Lunes, 17 de agosto de 2020 01:03

Cuando su marido, frente a la exquisita napolitana que la Martelia le sirviera, le dijo que era feliz por ser el hombre que eligiera, ella supo que ya no podía seguirse engañando. Fue como si se desgarrara el velo más secreto del templo, y al levantarse en la mañana juntó unas pocas cosas.

Puso en un bolso pequeño no aquellas imprescindibles para la vida, sino las que creía que la debían acompañar en el nuevo rumbo que la devolvía a un destino antiguo, el del Pleuro Díaz, quien hacía años se había vuelto ermitaño tras abandonarla. Eran un cepillo del pelo con mango florido y un pañuelo bordado de su abuela. Llevó consigo un espejo pequeño, quebrado en la punta, y un lápiz con el que había escrito cosas bellas mucho tiempo atrás, el recorte de una revista que hablaba de aventuras en Indonesia y nunca supo para qué guardaba, un tubo de alcohol en gel para poder acariciarlo sin sentir culpa y una camisa que no usaba desde entonces.
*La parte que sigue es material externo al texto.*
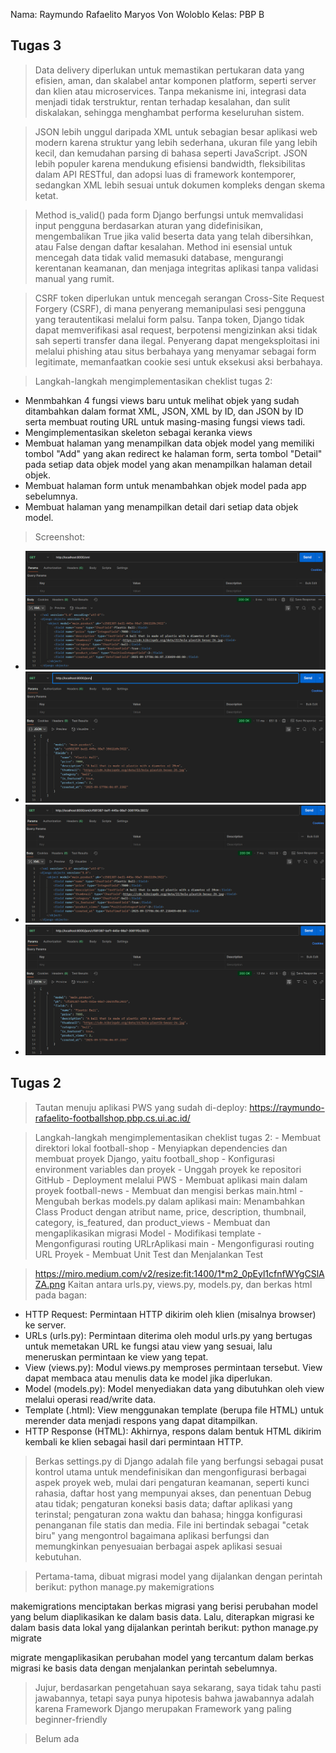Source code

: Nama: Raymundo Rafaelito Maryos Von Woloblo
Kelas: PBP B

## Tugas 3
> Data delivery diperlukan untuk memastikan pertukaran data yang efisien, aman, dan skalabel antar komponen platform, seperti server dan klien atau microservices. Tanpa mekanisme ini, integrasi data menjadi tidak terstruktur, rentan terhadap kesalahan, dan sulit diskalakan, sehingga menghambat performa keseluruhan sistem.

> JSON lebih unggul daripada XML untuk sebagian besar aplikasi web modern karena struktur yang lebih sederhana, ukuran file yang lebih kecil, dan kemudahan parsing di bahasa seperti JavaScript. JSON lebih populer karena mendukung efisiensi bandwidth, fleksibilitas dalam API RESTful, dan adopsi luas di framework kontemporer, sedangkan XML lebih sesuai untuk dokumen kompleks dengan skema ketat.

> Method is_valid() pada form Django berfungsi untuk memvalidasi input pengguna berdasarkan aturan yang didefinisikan, mengembalikan True jika valid beserta data yang telah dibersihkan, atau False dengan daftar kesalahan. Method ini esensial untuk mencegah data tidak valid memasuki database, mengurangi kerentanan keamanan, dan menjaga integritas aplikasi tanpa validasi manual yang rumit.

> CSRF token diperlukan untuk mencegah serangan Cross-Site Request Forgery (CSRF), di mana penyerang memanipulasi sesi pengguna yang terautentikasi melalui form palsu. Tanpa token, Django tidak dapat memverifikasi asal request, berpotensi mengizinkan aksi tidak sah seperti transfer dana ilegal. Penyerang dapat mengeksploitasi ini melalui phishing atau situs berbahaya yang menyamar sebagai form legitimate, memanfaatkan cookie sesi untuk eksekusi aksi berbahaya.

> Langkah-langkah mengimplementasikan cheklist tugas 2:
  - Menmbahkan 4 fungsi views baru untuk melihat objek yang sudah ditambahkan dalam format XML, JSON, XML by ID, dan JSON by ID serta membuat routing URL untuk masing-masing fungsi views tadi.
  - Mengimplementasikan skeleton sebagai keranka views
  - Membuat halaman yang menampilkan data objek model yang memiliki tombol "Add" yang akan redirect ke halaman form, serta tombol "Detail" pada setiap data objek model yang akan menampilkan halaman detail objek.
  - Membuat halaman form untuk menambahkan objek model pada app sebelumnya.
  - Membuat halaman yang menampilkan detail dari setiap data objek model.

> Screenshot:
- ![alt text](xml.png)
- ![alt text](json.png)
- ![alt text](xml_by_id.png)
- ![alt text](json_by_id.png)

## Tugas 2
> Tautan menuju aplikasi PWS yang sudah di-deploy: https://raymundo-rafaelito-footballshop.pbp.cs.ui.ac.id/

> Langkah-langkah mengimplementasikan cheklist tugas 2:
    - Membuat direktori lokal football-shop 
    - Menyiapkan dependencies dan membuat proyek Django, yaitu football_shop
    - Konfigurasi environment variables dan proyek
    - Unggah proyek ke repositori GitHub
    - Deployment melalui PWS
    - Membuat aplikasi main dalam proyek football-news
    - Membuat dan mengisi berkas main.html
    - Mengubah berkas models.py dalam aplikasi main: Menambahkan Class Product dengan atribut name, price, description, thumbnail, category, is_featured, dan product_views
    - Membuat dan mengaplikasikan migrasi Model
    - Modifikasi template
    - Mengonfigurasi routing URLrAplikasi main
    - Mengonfigurasi routing URL Proyek
    - Membuat Unit Test dan Menjalankan Test

> https://miro.medium.com/v2/resize:fit:1400/1*m2_0pEyl1cfnfWYgCSlAZA.png
  Kaitan antara urls.py, views.py, models.py, dan berkas html pada bagan:
  - HTTP Request: Permintaan HTTP dikirim oleh klien (misalnya browser) ke server.
  - URLs (urls.py): Permintaan diterima oleh modul urls.py yang bertugas untuk memetakan URL ke fungsi atau view yang sesuai, lalu meneruskan permintaan ke view yang tepat.
  - View (views.py): Modul views.py memproses permintaan tersebut. View dapat membaca atau menulis data ke model jika diperlukan.
  - Model (models.py): Model menyediakan data yang dibutuhkan oleh view melalui operasi read/write data.
  - Template (<namafile>.html): View menggunakan template (berupa file HTML) untuk merender data menjadi respons yang dapat ditampilkan.
  - HTTP Response (HTML): Akhirnya, respons dalam bentuk HTML dikirim kembali ke klien sebagai hasil dari permintaan HTTP.

> Berkas settings.py di Django adalah file yang berfungsi sebagai pusat kontrol utama untuk mendefinisikan dan mengonfigurasi berbagai aspek proyek web, mulai dari pengaturan keamanan, seperti kunci rahasia, daftar host yang mempunyai akses, dan penentuan Debug atau tidak; pengaturan koneksi basis data; daftar aplikasi yang terinstal; pengaturan zona waktu dan bahasa; hingga konfigurasi penanganan file statis dan media. File ini bertindak sebagai "cetak biru" yang mengontrol bagaimana aplikasi berfungsi dan memungkinkan penyesuaian berbagai aspek aplikasi sesuai kebutuhan.

> Pertama-tama, dibuat migrasi model yang dijalankan dengan perintah berikut: python manage.py makemigrations

  makemigrations menciptakan berkas migrasi yang berisi perubahan model yang belum diaplikasikan ke dalam basis data. Lalu, diterapkan migrasi ke dalam basis data lokal yang dijalankan perintah berikut: python manage.py migrate

  migrate mengaplikasikan perubahan model yang tercantum dalam berkas migrasi ke basis data dengan menjalankan perintah sebelumnya.

> Jujur, berdasarkan pengetahuan saya sekarang, saya tidak tahu pasti jawabannya, tetapi saya punya hipotesis bahwa jawabannya adalah karena Framework Django merupakan Framework yang paling beginner-friendly

> Belum ada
Cuando abrió la puerta de la calle, sintió que las miradas de las vecinas la acusaban con un coro que delataba sus propios deseos despechados. Pensó, y capaz que estuviera errada, que todas ellas soñaban con una vida distinta a la que vivían, y apuró el paso para perderse y ya no ser juzgada. Cuando dobló la esquina ya se dejó volar pensando en lo que vendría, sonrió ajena y trató de desacelerar el paso para disfrutar del camino que, creía, la llevaba directo a la puerta de su felicidad, allí junto a la vertiente que bajaba en un arroyo brillante donde pasaba sus días el ermitaño.